Last year a federal judge ruled against Gratz and in favor of Michigan's undergraduate admissions policy. This year, however, another federal judge found in favor of Grutter and against the law school's admissions policy.
Lawyers for both will argue that the women were denied admittance simply because the university illegally played favorites on the basis of race.
The University of Michigan enters the arena with a measure of confidence, though. The school has been preparing for this day for years - mounting an enormous and expensive legal defense. The fundamental legal issue in both cases is whether educational goals justify the use of race-conscious admissions, the school's legal experts say.
At least 80 organizations have joined to file 32 friend-of-the-court briefs in favor of the university's policy. In addition, General Motors and at least 30 other Fortune 500 corporations have allied themselves with the school. "We've been fighting these cases since 1997, and we've had the benefit of the leadership and resources to allow for this issue to be decided in light of comprehensive expert testimony," says Liz Barry, the university's deputy general counsel. "We've put together careful, factual, and statistical analyses to lay the educational foundation for race-conscious admission."

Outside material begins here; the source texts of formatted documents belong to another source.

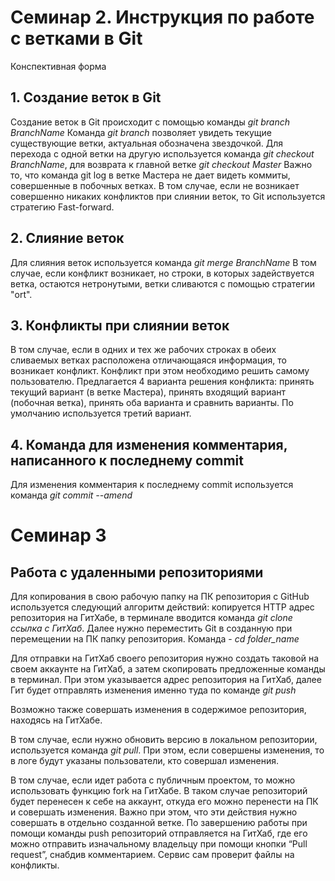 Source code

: # Семинар 2. Инструкция по работе с ветками в Git
Конспективная форма

## 1. Создание веток в Git 
Создание веток в Git происходит с помощью команды *git branch BranchName*
Команда *git branch* позволяет увидеть текущие существующие ветки, актуальная обозначена звездочкой. 
Для перехода с одной ветки на другую используется команда *git checkout BranchName*, для возврата к главной ветке *git checkout Master* 
Важно то, что команда git log в ветке Мастера не дает видеть коммиты, совершенные в побочных ветках. 
В том случае, если не возникает совершенно никаких конфликтов при слиянии веток, то Git используется стратегию Fast-forward.


## 2. Слияние веток 
Для слияния веток используется команда *git merge BranchName*
В том случае, если конфликт возникает, но строки, в которых задействуется ветка, остаются нетронутыми, ветки сливаются с помощью стратегии "ort".

## 3. Конфликты при слиянии веток
В том случае, если в одних и тех же рабочих строках в обеих сливаемых ветках расположена отличающаяся информация, то возникает конфликт. Конфликт при этом необходимо решить самому пользователю. Предлагается 4 варианта решения конфликта: принять текущий вариант (в ветке Мастера), принять входящий вариант (побочная ветка), принять оба варианта и сравнить варианты. 
По умолчанию используется третий вариант. 

## 4. Команда для изменения комментария, написанного к последнему commit
Для изменения комментария к последнему commit используется команда *git commit --amend*

# Семинар 3 

## Работа с удаленными репозиториями

Для копирования в свою рабочую папку на ПК репозитория с GitHub используется следующий алгоритм действий: копируется HTTP адрес репозитория на ГитХабе, в терминале вводится команда *git clone ссылка с ГитХаб*. 
Далее нужно переместить Git в созданную при перемещении на ПК папку репозитория. Команда - *cd folder_name* 

Для отправки на ГитХаб своего репозитория нужно создать таковой на своем аккаунте на ГитХаб, а затем скопировать предложенные команды в терминал. При этом указывается адрес репозитория на ГитХаб, далее Гит будет отправлять изменения именно туда по команде *git push* 

Возможно также совершать изменения в содержимое репозитория, находясь на ГитХабе. 

В том случае, если нужно обновить версию в локальном репозитории, используется команда *git pull*. При этом, если совершены изменения, то в логе будут указаны пользователи, кто совершал изменения. 

В том случае, если идет работа с публичным проектом, то можно использовать функцию fork на ГитХабе. В таком случае репозиторий будет перенесен к себе на аккаунт, откуда его можно перенести на ПК и совершать изменения. Важно при этом, что эти действия нужно совершать в отдельно созданной ветке. По завершению работы при помощи команды push репозиторий отправляется на ГитХаб, где его можно отправить изначальному владельцу при помощи кнопки “Pull request”, снабдив комментарием. Сервис сам проверит файлы на конфликты.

University lawyers are unlikely to argue that the school did not discriminate, observers say. Rather, they will probably contend that racial and ethnic diversity on campus is so important to American higher education that it is a "compelling governmental interest."
If the judges agree, then the schools' discrimination was legally permissible, albeit only in a form "narrowly tailored" to accomplish the goal, legal experts say. But the ramifications if the court finds instead for the plaintiffs could be profound.
"Nearly every selective college and university employs race-conscious admissions," Ms. Barry says. Any ruling that denies that diversity is a compelling interest for race-based admissions "would apply to both public and private universities, and would be devastating."
The outcome of such a ruling might parallel those at selective schools in states with prior negative rulings - Florida, Texas, California - "where only token numbers of minority students now attend," she says.
Curt Levey agrees the decision will be important. As director of legal affairs at the Center for Individual Rights in Washington, a conservative public-interest law firm representing Grutter, he thinks the case could have wide ramifications for higher education.
"The University of Michigan has chosen to fight these cases much harder and in a more public and expensive way" than other schools have, he says. "If they fail here, it will be seen as a bigger defeat."
To Saul Green, it's an open-and-shut case. His admission to the Michigan law school in the late 1960s was a personal landmark. It shows how important such polices are for minorities, the lawyer wrote in the Detroit Free Press last week.
"I am certain my admission to the law school reflected its affirmative action program," he wrote. "Race does and will matter until all things are truly equal - not only in higher education, but in all spheres of our nation."